Soy consciente del brusco volantazo que voy a dar al hilo del artículo, pero, una vez que cito a André Frossard, me engancho. Me conmueve y me hace reír. Creo que a la Virgen también. Tomadlo como un homenaje a los intelectuales católicos franceses. Por ejemplo, a día de hoy, creo que en España no hay escritores católicos de la altura de Fabrice Hadjadj. No tienen complejos y tampoco rastro de fe ideológica, pero sí una potencia de fe que genera inteligencia.
  
Así que ahí va un brevísimo relato autobiográfico del genial André sobre su conversión en una pequeña capilla del Barrio Latino de París: “Habiendo entrado allí escéptico y ateo de extrema izquierda, y aún más que escéptico y todavía más que ateo, indiferente y ocupado en cosas muy distintas a un Dios que ni siquiera tenía intención de negar -hasta tal punto me parecía pasado, desde hacía mucho tiempo, a la cuenta de pérdidas y ganancias de la inquietud y de la ignorancia humanas-, volví a salir, algunos minutos más tarde, 'católico, apostólico, romano', llevado, alzado, recogido y arrollado por la ola de una alegría inagotable.

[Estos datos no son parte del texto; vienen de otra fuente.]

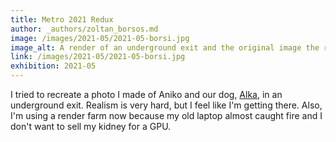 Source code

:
 ```yaml
---
title: Metro 2021 Redux
author: _authors/zoltan_borsos.md
image: /images/2021-05/2021-05-borsi.jpg
image_alt: A render of an underground exit and the original image the render is based on
link: /images/2021-05/2021-05-borsi.jpg
exhibition: 2021-05
---
```


I tried to recreate a photo I made of Aniko and our dog, [Alka](https://www.instagram.com/alkalandor/), in an underground exit. Realism is very hard, but I feel like I'm getting there. Also, I'm using a render farm now because my old laptop almost caught fire and I don't want to sell my kidney for a GPU. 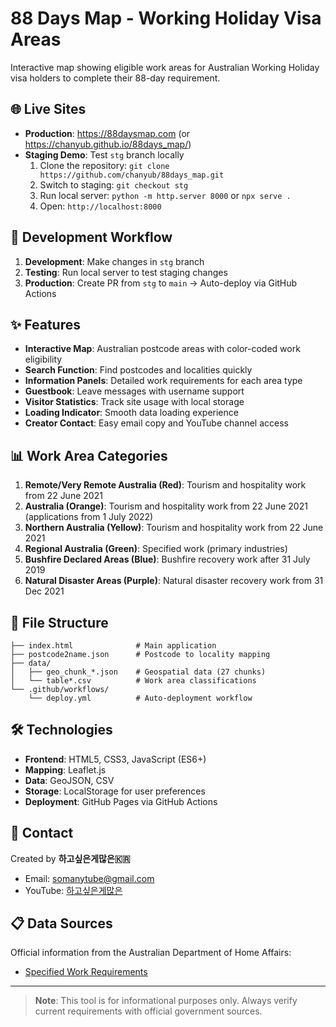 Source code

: # 88 Days Map - Working Holiday Visa Areas

Interactive map showing eligible work areas for Australian Working Holiday visa holders to complete their 88-day requirement.

## 🌐 Live Sites

- **Production**: https://88daysmap.com (or https://chanyub.github.io/88days_map/)
- **Staging Demo**: Test `stg` branch locally
  1. Clone the repository: `git clone https://github.com/chanyub/88days_map.git`
  2. Switch to staging: `git checkout stg`
  3. Run local server: `python -m http.server 8000` or `npx serve .`
  4. Open: `http://localhost:8000`

## 🚀 Development Workflow

1. **Development**: Make changes in `stg` branch
2. **Testing**: Run local server to test staging changes
3. **Production**: Create PR from `stg` to `main` → Auto-deploy via GitHub Actions

## ✨ Features

- **Interactive Map**: Australian postcode areas with color-coded work eligibility
- **Search Function**: Find postcodes and localities quickly
- **Information Panels**: Detailed work requirements for each area type
- **Guestbook**: Leave messages with username support
- **Visitor Statistics**: Track site usage with local storage
- **Loading Indicator**: Smooth data loading experience
- **Creator Contact**: Easy email copy and YouTube channel access

## 📊 Work Area Categories

1. **Remote/Very Remote Australia (Red)**: Tourism and hospitality work from 22 June 2021
2. **Australia (Orange)**: Tourism and hospitality work from 22 June 2021 (applications from 1 July 2022)
3. **Northern Australia (Yellow)**: Tourism and hospitality work from 22 June 2021
4. **Regional Australia (Green)**: Specified work (primary industries)
5. **Bushfire Declared Areas (Blue)**: Bushfire recovery work after 31 July 2019
6. **Natural Disaster Areas (Purple)**: Natural disaster recovery work from 31 Dec 2021

## 📂 File Structure

```
├── index.html              # Main application
├── postcode2name.json      # Postcode to locality mapping
├── data/
│   ├── geo_chunk_*.json    # Geospatial data (27 chunks)
│   └── table*.csv          # Work area classifications
└── .github/workflows/
    └── deploy.yml          # Auto-deployment workflow
```

## 🛠 Technologies

- **Frontend**: HTML5, CSS3, JavaScript (ES6+)
- **Mapping**: Leaflet.js
- **Data**: GeoJSON, CSV
- **Storage**: LocalStorage for user preferences
- **Deployment**: GitHub Pages via GitHub Actions

## 📧 Contact

Created by **하고싶은게많은🇰🇷**
- Email: somanytube@gmail.com  
- YouTube: [하고싶은게많은](https://www.youtube.com/@%ED%95%98%EA%B3%A0%EC%8B%B6%EC%9D%80%EA%B2%8C%EB%A7%8E%EC%9D%80)

## 📋 Data Sources

Official information from the Australian Department of Home Affairs:
- [Specified Work Requirements](https://immi.homeaffairs.gov.au/what-we-do/whm-program/specified-work-conditions/specified-work-417)

---

> **Note**: This tool is for informational purposes only. Always verify current requirements with official government sources.
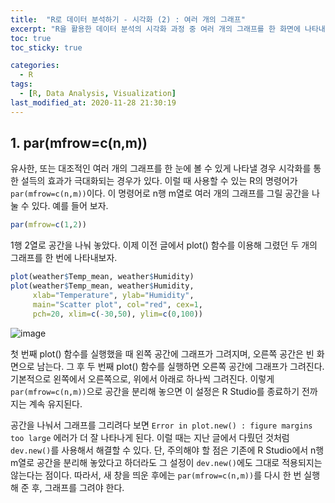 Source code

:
 ```yaml
---
title:  "R로 데이터 분석하기 - 시각화 (2) : 여러 개의 그래프"
excerpt: "R을 활용한 데이터 분석의 시각화 과정 중 여러 개의 그래프를 한 화면에 나타내는 방법에 대해 정리한 글입니다."
toc: true
toc_sticky: true

categories:
  - R
tags:
  - [R, Data Analysis, Visualization]
last_modified_at: 2020-11-28 21:30:19
---
```


## 1. par(mfrow=c(n,m))  

유사한, 또는 대조적인 여러 개의 그래프를 한 눈에 볼 수 있게 나타낼 경우 시각화를 통한 설득의 효과가 극대화되는 경우가 있다. 이럴 때 사용할 수 있는 R의 명령어가 `par(mfrow=c(n,m))`이다. 이 명령어로 n행 m열로 여러 개의 그래프를 그릴 공간을 나눌 수 있다. 예를 들어 보자.  


```r
par(mfrow=c(1,2))
```  

1행 2열로 공간을 나눠 놓았다. 이제 이전 글에서 plot() 함수를 이용해 그렸던 두 개의 그래프를 한 번에 나타내보자.  

```r
plot(weather$Temp_mean, weather$Humidity)
plot(weather$Temp_mean, weather$Humidity,
     xlab="Temperature", ylab="Humidity",
     main="Scatter plot", col="red", cex=1,
     pch=20, xlim=c(-30,50), ylim=c(0,100))
```  

![image](https://user-images.githubusercontent.com/58713684/100515886-d9a7c780-31c2-11eb-8bb8-a7cd66d53b6a.png)  

첫 번째 plot() 함수를 실행했을 때 왼쪽 공간에 그래프가 그려지며, 오른쪽 공간은 빈 화면으로 남는다. 그 후 두 번째 plot() 함수를 실행하면 오른쪽 공간에 그래프가 그려진다. 기본적으로 왼쪽에서 오른쪽으로, 위에서 아래로 하나씩 그려진다. 이렇게 `par(mfrow=c(n,m))`으로 공간을 분리해 놓으면 이 설정은 R Studio를 종료하기 전까지는 계속 유지된다.    

공간을 나눠서 그래프를 그리려다 보면 `Error in plot.new() : figure margins too large` 에러가 더 잘 나타나게 된다. 이럴 때는 지난 글에서 다뤘던 것처럼 `dev.new()`를 사용해서 해결할 수 있다. 단, 주의해야 할 점은 기존에 R Studio에서 n행 m열로 공간을 분리해 놓았다고 하더라도 그 설정이 `dev.new()`에도 그대로 적용되지는 않는다는 점이다. 따라서, 새 창을 띄운 후에는 `par(mfrow=c(n,m))`를 다시 한 번 실행해 준 후, 그래프를 그려야 한다.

Al entrar tenía veinte años. Al salir, era un niño, listo para el bautismo, y que miraba en torno a sí, con los ojos desorbitados, ese cielo habitado, esa ciudad que no se sabía suspendida en los aires, esos seres a pleno sol que parecían caminar en la oscuridad, sin ver el inmenso desgarrón que acababa de hacerse en el toldo del mundo. Mis sentimientos, mis paisajes interiores, las construcciones intelectuales en las que me había repantingado, ya no existían; mis propias costumbres habían desaparecido y mis gustos estaban cambiados.

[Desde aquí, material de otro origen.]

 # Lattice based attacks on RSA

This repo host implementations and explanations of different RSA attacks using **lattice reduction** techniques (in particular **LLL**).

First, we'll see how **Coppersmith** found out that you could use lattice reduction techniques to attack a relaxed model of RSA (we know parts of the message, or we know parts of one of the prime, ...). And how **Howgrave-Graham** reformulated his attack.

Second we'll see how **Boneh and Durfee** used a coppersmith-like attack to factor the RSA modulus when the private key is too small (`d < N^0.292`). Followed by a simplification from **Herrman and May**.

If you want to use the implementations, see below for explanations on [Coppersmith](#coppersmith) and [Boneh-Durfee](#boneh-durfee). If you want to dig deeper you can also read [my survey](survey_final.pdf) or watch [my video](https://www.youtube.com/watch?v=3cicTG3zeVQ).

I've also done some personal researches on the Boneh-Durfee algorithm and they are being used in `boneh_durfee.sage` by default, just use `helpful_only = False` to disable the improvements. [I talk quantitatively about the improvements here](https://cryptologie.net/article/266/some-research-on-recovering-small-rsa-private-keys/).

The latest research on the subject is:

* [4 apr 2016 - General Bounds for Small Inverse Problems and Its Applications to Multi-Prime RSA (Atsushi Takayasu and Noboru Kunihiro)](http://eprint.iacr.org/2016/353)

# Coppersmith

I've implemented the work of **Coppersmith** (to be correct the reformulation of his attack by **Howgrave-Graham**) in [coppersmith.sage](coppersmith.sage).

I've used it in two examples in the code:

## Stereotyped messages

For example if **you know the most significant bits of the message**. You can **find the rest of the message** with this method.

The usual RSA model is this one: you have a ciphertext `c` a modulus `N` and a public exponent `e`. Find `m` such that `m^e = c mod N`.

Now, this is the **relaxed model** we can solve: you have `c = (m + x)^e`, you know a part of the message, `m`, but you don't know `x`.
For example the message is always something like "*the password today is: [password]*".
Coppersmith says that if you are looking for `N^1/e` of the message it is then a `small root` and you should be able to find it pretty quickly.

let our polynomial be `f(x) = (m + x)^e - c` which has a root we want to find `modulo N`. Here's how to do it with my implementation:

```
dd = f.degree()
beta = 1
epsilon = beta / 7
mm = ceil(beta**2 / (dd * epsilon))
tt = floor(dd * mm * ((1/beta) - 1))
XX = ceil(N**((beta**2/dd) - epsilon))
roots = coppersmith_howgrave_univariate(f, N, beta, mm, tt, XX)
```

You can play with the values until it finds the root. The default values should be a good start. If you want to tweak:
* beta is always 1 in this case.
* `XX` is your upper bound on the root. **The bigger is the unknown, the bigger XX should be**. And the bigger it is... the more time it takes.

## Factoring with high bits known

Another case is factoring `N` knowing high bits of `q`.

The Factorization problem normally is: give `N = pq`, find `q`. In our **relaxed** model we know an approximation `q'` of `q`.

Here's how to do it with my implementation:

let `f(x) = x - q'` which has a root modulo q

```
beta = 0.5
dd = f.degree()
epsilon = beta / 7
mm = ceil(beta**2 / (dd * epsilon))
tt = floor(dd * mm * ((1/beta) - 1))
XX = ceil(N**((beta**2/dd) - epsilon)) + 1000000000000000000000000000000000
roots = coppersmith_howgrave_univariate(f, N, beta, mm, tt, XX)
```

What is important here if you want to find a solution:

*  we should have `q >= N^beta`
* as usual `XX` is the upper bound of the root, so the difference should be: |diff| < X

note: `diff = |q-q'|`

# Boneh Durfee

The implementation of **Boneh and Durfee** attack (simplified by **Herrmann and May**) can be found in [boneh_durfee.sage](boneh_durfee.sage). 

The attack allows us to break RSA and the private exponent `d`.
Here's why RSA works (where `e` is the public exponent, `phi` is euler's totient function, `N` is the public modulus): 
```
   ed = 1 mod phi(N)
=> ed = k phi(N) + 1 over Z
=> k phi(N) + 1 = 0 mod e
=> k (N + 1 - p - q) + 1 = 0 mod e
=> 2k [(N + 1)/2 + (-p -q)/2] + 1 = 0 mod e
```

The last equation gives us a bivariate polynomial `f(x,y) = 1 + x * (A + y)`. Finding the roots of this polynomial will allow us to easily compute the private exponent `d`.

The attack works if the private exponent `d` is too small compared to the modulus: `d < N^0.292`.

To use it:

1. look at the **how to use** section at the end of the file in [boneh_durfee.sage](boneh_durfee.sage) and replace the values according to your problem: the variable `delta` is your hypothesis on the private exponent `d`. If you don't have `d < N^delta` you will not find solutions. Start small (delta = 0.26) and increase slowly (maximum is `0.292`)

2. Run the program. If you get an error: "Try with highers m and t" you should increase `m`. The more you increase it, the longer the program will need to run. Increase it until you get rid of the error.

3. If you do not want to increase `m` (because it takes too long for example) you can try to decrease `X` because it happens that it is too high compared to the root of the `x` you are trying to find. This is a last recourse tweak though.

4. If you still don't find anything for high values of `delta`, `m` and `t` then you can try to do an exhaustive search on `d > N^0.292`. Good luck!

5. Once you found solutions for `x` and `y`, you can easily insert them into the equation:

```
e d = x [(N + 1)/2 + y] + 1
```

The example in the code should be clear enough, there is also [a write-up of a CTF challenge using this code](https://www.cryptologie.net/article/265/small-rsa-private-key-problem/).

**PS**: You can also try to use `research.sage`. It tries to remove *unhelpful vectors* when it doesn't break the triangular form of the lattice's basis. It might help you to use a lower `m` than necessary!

»No me oculto lo que una conversión de esta clase, por su carácter improvisado, puede tener de chocante, e incluso de inadmisible, para los espíritus contemporáneos que prefieren los encaminamientos intelectuales a los flechazos místicos y que aprecian cada vez menos las intervenciones de lo divino en la vida cotidiana. Sin embargo, por deseoso que esté de alinearme con el espíritu de mi tiempo, no puedo sugerir los hitos de una elaboración lenta donde ha habido una brusca transformación; no puedo dar las razones psicológicas, inmediatas o lejanas, de esa mutación, porque esas razones no existen; me es imposible describir la senda que me ha conducido a la fe, porque me encontraba en cualquier otro camino y pensaba en cualquier otra cosa cuando caí en una especie de emboscada: no cuento cómo he llegado al catolicismo, sino como no iba a él y me lo encontré”.